European allies give Tillerson an earful about Trump’s decision on Jerusalem

U.S. Secretary of State Rex Tillerson, left, and French Foreign Minister Jean-Yves Le Drian arrive for a joint news conference after the meeting of the Lebanon International Support Group on Friday in Paris.
(Christophe Petit Tesson/EPA-EFE/REX/Shutterstock)

It was Secretary of State Rex Tillerson’s bad luck that he was in Europe meeting with dozens of U.S. allies when President Trump, on Wednesday, announced formal U.S. recognition of Jerusalem as the capital of Israel, a move that angered much of the world.

Tillerson, who wound up a five-day, four-city, three-country tour on Friday, got an earful from one foreign minister after another. The Jerusalem decision was opposed by nearly every U.S. ally — except Israel — as well as by Russia and the Arab and Muslim world.

The ultimate status of the contested city “must be the subject of discussion between Israelis and Palestinians,” said French President Emmanuel Macron, one of the friendlier leaders Trump has gotten to know. Macron spoke Friday at a ceremony in Paris with Tillerson in the audience.

Speaking to reporters later, Tillerson tried to stress areas of general agreement, such as the dangers posed by a nuclear-armed North Korea and the importance of fighting terrorism. But he had to admit he had faced what diplomats politely call “candid” discussions.


Of the French, he said, “On almost all things, we agree, but on those that we don’t, we are very open to express those disagreements, and I think both of us benefit from the richness of those discussions.”

Tillerson is generally unflappable, at least in public, and he made the trip days after multiple White House leaks indicated Trump was planning to replace him in the new year. Perhaps as a result, Tillerson appeared to take the criticism from foreign leaders in stride.

After Trump announced U.S. recognition of Jerusalem as Israel’s capital, and ordered the State Department to start making plans to move the embassy there from Tel Aviv, a White House official told The Times that Tillerson had argued against such a move during discussions at the White House.

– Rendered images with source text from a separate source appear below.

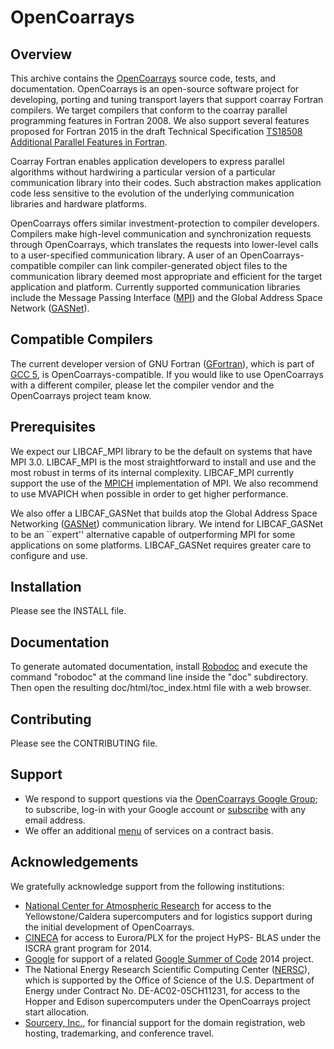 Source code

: # OpenCoarrays #

## Overview ##
This archive contains the [OpenCoarrays](http://www.opencoarrays.org) source code, tests, and documentation. OpenCoarrays is an open-source software project for developing, porting and tuning transport layers that support coarray Fortran compilers.  We target compilers that conform to the coarray parallel programming features in Fortran 2008. We also support several features proposed for Fortran 2015 in the draft Technical Specification [TS18508 Additional Parallel Features in Fortran](http://isotc.iso.org/livelink/livelink?func=ll&objId=16769292&objAction=Open).

Coarray Fortran enables application developers to express parallel algorithms without hardwiring a particular version of a particular communication library into their codes.  Such abstraction makes application code less sensitive to the evolution of the underlying communication libraries and hardware platforms.

OpenCoarrays offers similar investment-protection to compiler developers.  Compilers make high-level communication and synchronization requests through OpenCoarrays, which translates the requests into lower-level calls to a user-specified communication library.  A user of an OpenCoarrays-compatible compiler can link compiler-generated object files to the communication library deemed most appropriate and efficient for the target application and platform.  Currently supported communication libraries include the Message Passing Interface ([MPI](http://www.mpi-forum.org)) and the Global Address Space Network ([GASNet](http://gasnet.lbl.gov)).

## Compatible Compilers ##
The current developer version of GNU Fortran ([GFortran](https://gcc.gnu.org/wiki/GFortranBinaries)), which is part of [GCC 5](https://gcc.gnu.org/), is OpenCoarrays-compatible.  If you would like to use OpenCoarrays with a different compiler, please let the compiler vendor and the OpenCoarrays project team know.

## Prerequisites ##
We expect our LIBCAF_MPI library to be the default on systems that have MPI 3.0.  LIBCAF_MPI is the most straightforward to install and use and the most robust in terms of its internal complexity.  LIBCAF_MPI currently support the use of the [MPICH](http://www.mpich.org) implementation of MPI.  We also recommend to use MVAPICH when possible in order to get higher performance.

We also offer a LIBCAF_GASNet that builds atop the Global Address Space Networking ([GASNet](http://gasnet.lbl.gov)) communication library.  We intend for LIBCAF_GASNet to be an ``expert'' alternative capable of outperforming MPI for some applications on some platforms.  LIBCAF_GASNet requires greater care to configure and use.


## Installation ##

Please see the INSTALL file.

## Documentation ##

To generate automated documentation, install [Robodoc](http://rfsber.home.xs4all.nl/Robo/) and execute the command "robodoc" at the command line inside the "doc" subdirectory.  Then open the resulting doc/html/toc_index.html file with a web browser.

## Contributing ##

Please see the CONTRIBUTING file.

## Support ##

* We respond to support questions via the [OpenCoarrays Google Group](https://groups.google.com/forum/#!forum/opencoarrays); to subscribe, log-in with your Google account or [subscribe](https://groups.google.com/forum/#!forum/opencoarrays/join) with any email address.
* We offer an additional [menu](http://opencoarrays.org/services) of services on a contract basis.

## Acknowledgements ##
We gratefully acknowledge support from the following institutions:

* [National Center for Atmospheric Research](http://ncar.ucar.edu) for access to the Yellowstone/Caldera supercomputers and for logistics support during the initial development of OpenCoarrays.
* [CINECA](http://www.cineca.it/en) for access to Eurora/PLX for the project HyPS- BLAS under the ISCRA grant program for 2014.
* [Google](http://google.com) for support of a related [Google Summer of Code](https://www.google-melange.com) 2014 project.
* The National Energy Research Scientific Computing Center ([NERSC](http://www.nersc.gov)), which is supported by the Office of Science of the U.S. Department of Energy under Contract No. DE-AC02-05CH11231, for access to the Hopper and Edison supercomputers under the OpenCoarrays project start allocation.
* [Sourcery, Inc.](http://www.sourceryinstitute.org), for financial support for the domain registration, web hosting, trademarking, and conference travel.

Tillerson was said to have argued that he agreed in principle that Jerusalem was Israel’s capital. But he said making that pronouncement, which ran counter to decades of U.S. policy and international consensus, deprived Washington of its ability to serve as an honest broker in any future peace negotiations in the Israeli-Palestinian conflict.

When Trump rejected that view, Tillerson publicly supported the president — although he appeared less than enthusiastic.

He urged the public to listen to the entire speech, both to what was said and what was not said. For example, Trump pointedly did not refer to Jerusalem as Israel’s “undivided” capital, as many Israeli Jews do. And he made clear his decision did not presume to set the city’s borders for the future.

That left open possible diplomatic wiggle room for eventually ceding part of the ancient city to the Palestinians, who claim East Jerusalem as their capital in a future independent state.

Trump also said he would support a two-state solution, assuming the Israelis and Palestinians do. Earlier this year, he appeared to jettison that proposal, which long had been the linchpin of U.S. and international peace-making efforts.


During the week, Tillerson met with European Union and NATO allies in Brussels and Vienna and went to Ramstein Air Base in Germany for a briefing from U.S. military commanders who oversee counterterrorism and other operations in Africa, ahead of the secretary’s planned trip to that continent early next year.

Except for the U.S. air base, by all accounts Tillerson got a chilly reception just about everywhere he went.

“A way must be found through negotiations to resolve the status of Jerusalem as a future capital of both states,” Federica Mogherini, the European Union’s de facto foreign minister, said as she stood beside Tillerson in Brussels a few hours before Trump’s announcement.

Tillerson’s aides acknowledged his welcome at times could have been warmer.


“Allies have been very frank in sharing some of their views,” senior advisor R.C. Hammond said. “Dialogues only work if they go two ways.”

Jerusalem was only the latest irritant in U.S. relations with traditional allies in Europe.

Much of the continent disagrees with Trump’s decision to tell Congress that he could not certify Iran’s compliance with the 2015 nuclear arms control deal, even though the United Nations nuclear watchdog agency says Iran is meeting its nuclear obligations.

Allies also were stunned by Trump’s decision to pull the United States out of the landmark Paris climate accord — the only country in the world to do so.


British Prime Minister Theresa May was harshly critical of Trump’s retweeting of three hate-baiting anti-Muslim videos last week. The videos were originally tweeted by a British ultranationalist fringe group.

In response to Trump’s decision on Jerusalem, the U.N. Security Council held an emergency session on Friday. Britain, one of America’s closest allies, made its views clear.

“The United Kingdom does not agree with the U.S. position on this issue,” said the British ambassador to the U.N., Matthew Rycroft. “Our view is that the final status negotiations are the place to decide between the Israelis and the Palestinians on the important questions, including on Jerusalem.”